10 March, 2007


On Sunday, the program had us in a Dublin neighbourhood pub for back to back music sessions from three in the afternoon 'til close, which was more than most of us could face without breaking down and crying. (Incidentally, it was the over-50 crowd who were the die-hards among us, while the rest would be standing by the venue exit each night ready to board the coach and get to bed.)

Consequently, the majority passed on the afternoon country & bluegrass music session, which was a pity, because by all reports it was excellent. It would have been my session of choice, but the pub was across town, and I would have been in for the long haul. After some hemming and hawing in the lobby, Patrick decided to catch a nap and I went for a walk. We had supper at a pizza joint in Temple Bar, where management seemed to feel quite strongly that corn kernels are what's been missing from pizza all this time.

We caught a cab to the pub for the late session, which featured local traditional musicians. There were several fiddlers, a couple of guitars, accordian, uillean pipes, and a bodhran. The music was great. Pamela Morgan paid tribute to our recently deceased Dermot O'Reilly, which caught me off guard and made me cry. About that time, I noticed an older man come in who reminded me both of Dermot and my father a little. We ended up in the same cab together at the end of the evening. He was Sligo poet Dermot Healey, who was to be on the program with us at Dun Laoghaire the following evening.

That was to be our last gig in Ireland.
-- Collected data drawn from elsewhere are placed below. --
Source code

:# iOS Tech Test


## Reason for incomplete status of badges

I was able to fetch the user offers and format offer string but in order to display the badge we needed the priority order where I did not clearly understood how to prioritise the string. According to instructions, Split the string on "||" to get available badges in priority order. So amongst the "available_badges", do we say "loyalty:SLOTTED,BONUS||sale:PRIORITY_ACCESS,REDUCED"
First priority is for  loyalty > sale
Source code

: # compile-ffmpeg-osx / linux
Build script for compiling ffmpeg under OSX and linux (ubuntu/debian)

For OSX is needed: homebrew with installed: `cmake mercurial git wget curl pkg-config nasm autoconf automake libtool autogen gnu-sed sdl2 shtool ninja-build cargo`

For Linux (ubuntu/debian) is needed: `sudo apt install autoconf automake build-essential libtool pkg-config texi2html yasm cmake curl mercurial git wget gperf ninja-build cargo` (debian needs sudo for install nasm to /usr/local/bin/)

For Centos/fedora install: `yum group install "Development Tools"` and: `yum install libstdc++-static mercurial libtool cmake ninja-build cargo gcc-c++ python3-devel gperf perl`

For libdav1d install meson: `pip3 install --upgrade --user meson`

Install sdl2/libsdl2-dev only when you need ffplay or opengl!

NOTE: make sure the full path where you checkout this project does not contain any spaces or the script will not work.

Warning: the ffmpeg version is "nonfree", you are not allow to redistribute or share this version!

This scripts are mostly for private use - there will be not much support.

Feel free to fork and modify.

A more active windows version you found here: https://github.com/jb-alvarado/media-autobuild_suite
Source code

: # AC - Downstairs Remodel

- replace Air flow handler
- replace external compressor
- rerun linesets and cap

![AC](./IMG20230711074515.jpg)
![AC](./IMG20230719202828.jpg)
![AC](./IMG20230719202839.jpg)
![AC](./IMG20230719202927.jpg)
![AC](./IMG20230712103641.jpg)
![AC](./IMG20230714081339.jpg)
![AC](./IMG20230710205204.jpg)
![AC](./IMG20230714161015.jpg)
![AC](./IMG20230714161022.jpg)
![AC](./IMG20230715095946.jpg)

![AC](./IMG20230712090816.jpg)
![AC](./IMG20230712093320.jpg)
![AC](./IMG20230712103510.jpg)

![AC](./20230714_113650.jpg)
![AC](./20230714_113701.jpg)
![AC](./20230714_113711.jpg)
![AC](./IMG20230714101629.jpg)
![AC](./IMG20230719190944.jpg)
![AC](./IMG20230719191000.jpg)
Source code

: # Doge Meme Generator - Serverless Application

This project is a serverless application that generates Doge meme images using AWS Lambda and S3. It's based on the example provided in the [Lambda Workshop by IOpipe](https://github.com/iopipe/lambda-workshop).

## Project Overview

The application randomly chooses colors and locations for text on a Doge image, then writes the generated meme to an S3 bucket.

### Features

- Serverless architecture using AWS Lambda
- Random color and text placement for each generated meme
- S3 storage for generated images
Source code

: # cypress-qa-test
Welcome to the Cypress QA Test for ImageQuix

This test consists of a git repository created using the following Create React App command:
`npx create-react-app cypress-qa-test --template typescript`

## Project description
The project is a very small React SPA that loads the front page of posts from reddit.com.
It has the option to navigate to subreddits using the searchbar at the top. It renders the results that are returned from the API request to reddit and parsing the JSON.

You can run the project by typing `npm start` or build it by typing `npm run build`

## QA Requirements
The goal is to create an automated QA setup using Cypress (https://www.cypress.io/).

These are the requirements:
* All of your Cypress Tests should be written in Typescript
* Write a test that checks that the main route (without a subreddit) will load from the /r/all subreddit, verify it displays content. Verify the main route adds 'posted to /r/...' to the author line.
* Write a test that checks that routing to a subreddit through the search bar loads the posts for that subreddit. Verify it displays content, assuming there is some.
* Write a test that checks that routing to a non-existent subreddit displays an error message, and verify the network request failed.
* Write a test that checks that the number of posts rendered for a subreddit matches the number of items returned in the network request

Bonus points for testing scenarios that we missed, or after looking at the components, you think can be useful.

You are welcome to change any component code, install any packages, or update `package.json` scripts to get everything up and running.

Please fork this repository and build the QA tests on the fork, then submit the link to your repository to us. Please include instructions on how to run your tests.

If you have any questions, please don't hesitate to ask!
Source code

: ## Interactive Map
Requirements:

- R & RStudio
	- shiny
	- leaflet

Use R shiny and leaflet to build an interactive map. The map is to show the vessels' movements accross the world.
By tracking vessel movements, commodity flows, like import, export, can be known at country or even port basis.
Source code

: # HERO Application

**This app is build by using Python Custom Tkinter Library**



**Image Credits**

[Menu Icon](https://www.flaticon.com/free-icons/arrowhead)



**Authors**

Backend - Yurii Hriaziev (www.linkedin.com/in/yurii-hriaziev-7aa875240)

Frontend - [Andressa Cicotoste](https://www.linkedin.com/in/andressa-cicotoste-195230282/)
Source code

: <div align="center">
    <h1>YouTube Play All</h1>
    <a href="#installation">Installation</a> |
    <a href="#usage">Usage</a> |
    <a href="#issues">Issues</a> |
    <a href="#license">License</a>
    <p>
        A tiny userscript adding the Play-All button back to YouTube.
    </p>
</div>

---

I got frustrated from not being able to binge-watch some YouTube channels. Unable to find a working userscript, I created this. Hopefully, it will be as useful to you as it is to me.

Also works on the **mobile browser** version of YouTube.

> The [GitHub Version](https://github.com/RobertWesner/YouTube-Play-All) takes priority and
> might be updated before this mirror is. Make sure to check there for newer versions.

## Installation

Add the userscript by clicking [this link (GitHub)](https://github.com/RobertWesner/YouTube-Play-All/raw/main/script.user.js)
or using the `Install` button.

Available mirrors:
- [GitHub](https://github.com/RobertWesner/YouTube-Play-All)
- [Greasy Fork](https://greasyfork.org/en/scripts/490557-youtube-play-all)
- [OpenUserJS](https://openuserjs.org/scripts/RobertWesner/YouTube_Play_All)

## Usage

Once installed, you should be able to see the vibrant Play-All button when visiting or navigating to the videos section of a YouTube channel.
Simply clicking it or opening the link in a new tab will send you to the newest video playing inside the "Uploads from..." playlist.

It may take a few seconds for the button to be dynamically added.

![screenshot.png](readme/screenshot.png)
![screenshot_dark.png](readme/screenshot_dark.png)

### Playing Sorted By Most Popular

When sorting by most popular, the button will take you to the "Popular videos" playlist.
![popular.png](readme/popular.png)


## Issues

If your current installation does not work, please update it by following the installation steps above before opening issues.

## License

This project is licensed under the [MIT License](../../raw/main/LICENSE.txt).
We shared an inflated and convoluted cab ride down the coast to Dun Laoghaire early in the day, hoping to catch the student March Hare at the local college. But our cabbie couldn't find the place and by that time we hated him too much to hand him one more Euro than we were already into him for, so we abandoned the quest and had him drop us straight at the reading venue. We had a few pints and waited for the rest of our group to trickle in.

The evening was great. Everyone's energy was high. The local performers were terrific, especially the Shannon Colleens, a singing duo who did a biting satire about American soldiers who stopover in Ireland on their way to Iraq. It was a great night to go out on. The Newfoundlanders had an early morning flight back to Canada, so we didn't linger long after the show, although several of us gathered in the hotel pub for tea and farewell.

It was lonely the next day after they'd all left. We spent a quiet day in the city, Patrick working out of the hotel pub and me walking across the Liffey to the Writer's Museum. We splurged that night on the early prix fixe menu at a French restaurant off St. Stephen's Green, and reviewed all the ways in which we'd fallen in love with our travelling companions and with Ireland. Neither of those two threads feels like it ends here.